What you are asked to do = Below is a block of records. Copy every line in it that contains the word "patterns".

::: Material provided

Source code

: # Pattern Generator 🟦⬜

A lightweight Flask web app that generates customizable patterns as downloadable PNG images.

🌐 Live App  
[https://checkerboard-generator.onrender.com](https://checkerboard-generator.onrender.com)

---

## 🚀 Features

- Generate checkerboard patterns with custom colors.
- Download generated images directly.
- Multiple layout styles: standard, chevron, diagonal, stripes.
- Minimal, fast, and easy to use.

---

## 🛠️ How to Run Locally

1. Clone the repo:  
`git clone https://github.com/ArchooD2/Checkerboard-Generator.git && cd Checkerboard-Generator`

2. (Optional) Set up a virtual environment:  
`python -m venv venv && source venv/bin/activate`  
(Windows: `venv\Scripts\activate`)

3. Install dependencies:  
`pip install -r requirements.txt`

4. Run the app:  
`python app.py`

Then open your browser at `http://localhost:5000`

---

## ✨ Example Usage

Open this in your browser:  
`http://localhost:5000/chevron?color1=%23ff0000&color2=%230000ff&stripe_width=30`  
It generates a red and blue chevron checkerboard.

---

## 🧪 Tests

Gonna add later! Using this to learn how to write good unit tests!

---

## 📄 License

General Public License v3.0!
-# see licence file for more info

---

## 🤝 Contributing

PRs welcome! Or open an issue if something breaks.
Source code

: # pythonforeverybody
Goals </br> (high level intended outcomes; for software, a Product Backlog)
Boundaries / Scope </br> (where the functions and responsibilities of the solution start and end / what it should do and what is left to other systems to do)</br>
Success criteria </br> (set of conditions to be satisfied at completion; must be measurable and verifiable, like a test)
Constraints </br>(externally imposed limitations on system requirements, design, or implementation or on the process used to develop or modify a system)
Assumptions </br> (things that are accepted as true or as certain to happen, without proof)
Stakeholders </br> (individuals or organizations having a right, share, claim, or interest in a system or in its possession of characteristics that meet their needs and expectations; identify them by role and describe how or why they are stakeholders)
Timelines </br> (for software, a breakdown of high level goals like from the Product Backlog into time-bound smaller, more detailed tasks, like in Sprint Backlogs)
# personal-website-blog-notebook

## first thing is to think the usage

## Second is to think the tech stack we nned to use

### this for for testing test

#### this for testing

::::::
::: Material provided

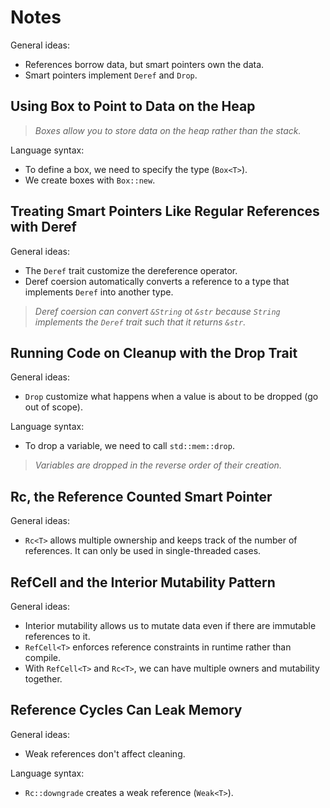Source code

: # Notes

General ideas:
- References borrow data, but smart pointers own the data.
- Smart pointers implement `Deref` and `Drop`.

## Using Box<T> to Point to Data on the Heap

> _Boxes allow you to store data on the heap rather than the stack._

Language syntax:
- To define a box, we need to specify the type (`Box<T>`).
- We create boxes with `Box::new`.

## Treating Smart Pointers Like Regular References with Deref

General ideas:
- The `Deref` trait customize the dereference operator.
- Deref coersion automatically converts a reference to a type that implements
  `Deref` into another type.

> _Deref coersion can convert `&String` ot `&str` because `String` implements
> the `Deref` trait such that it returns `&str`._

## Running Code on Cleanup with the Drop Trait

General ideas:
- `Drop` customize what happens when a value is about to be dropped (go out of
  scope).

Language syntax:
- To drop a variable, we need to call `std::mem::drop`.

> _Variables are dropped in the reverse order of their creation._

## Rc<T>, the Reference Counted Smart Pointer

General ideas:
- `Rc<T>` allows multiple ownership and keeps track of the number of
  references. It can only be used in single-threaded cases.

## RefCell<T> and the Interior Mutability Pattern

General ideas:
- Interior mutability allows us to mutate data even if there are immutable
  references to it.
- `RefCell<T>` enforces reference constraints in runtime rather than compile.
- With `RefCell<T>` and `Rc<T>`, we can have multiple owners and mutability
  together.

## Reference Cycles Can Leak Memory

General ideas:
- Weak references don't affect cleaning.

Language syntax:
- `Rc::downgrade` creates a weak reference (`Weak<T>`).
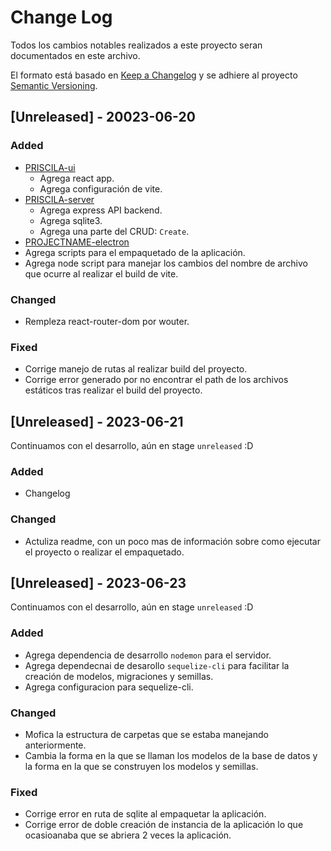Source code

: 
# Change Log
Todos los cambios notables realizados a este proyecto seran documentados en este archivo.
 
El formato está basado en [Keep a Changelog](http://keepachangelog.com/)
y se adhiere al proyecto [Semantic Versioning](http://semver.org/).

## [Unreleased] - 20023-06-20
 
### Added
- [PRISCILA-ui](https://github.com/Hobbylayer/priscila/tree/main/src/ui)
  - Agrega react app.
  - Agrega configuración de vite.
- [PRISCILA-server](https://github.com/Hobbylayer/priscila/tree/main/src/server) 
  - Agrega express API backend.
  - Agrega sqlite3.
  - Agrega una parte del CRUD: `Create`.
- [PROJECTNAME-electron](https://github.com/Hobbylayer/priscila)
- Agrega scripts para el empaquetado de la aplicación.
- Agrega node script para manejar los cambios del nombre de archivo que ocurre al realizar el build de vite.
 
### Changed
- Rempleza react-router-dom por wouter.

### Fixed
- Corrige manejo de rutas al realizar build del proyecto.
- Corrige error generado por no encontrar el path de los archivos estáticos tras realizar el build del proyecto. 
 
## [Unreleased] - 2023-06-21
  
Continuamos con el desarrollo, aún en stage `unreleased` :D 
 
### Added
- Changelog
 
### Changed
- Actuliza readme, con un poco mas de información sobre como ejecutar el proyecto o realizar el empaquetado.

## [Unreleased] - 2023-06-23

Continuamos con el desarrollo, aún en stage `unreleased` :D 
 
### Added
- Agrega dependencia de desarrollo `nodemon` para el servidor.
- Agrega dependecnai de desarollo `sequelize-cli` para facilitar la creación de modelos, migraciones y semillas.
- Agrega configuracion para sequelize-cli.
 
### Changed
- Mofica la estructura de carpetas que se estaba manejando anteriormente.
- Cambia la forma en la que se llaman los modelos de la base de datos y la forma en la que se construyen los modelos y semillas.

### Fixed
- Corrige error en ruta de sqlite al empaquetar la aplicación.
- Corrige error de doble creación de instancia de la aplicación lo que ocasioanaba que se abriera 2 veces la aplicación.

::::::

Answer for the task =
A lightweight Flask web app that generates customizable patterns as downloadable PNG images.
- Generate checkerboard patterns with custom colors.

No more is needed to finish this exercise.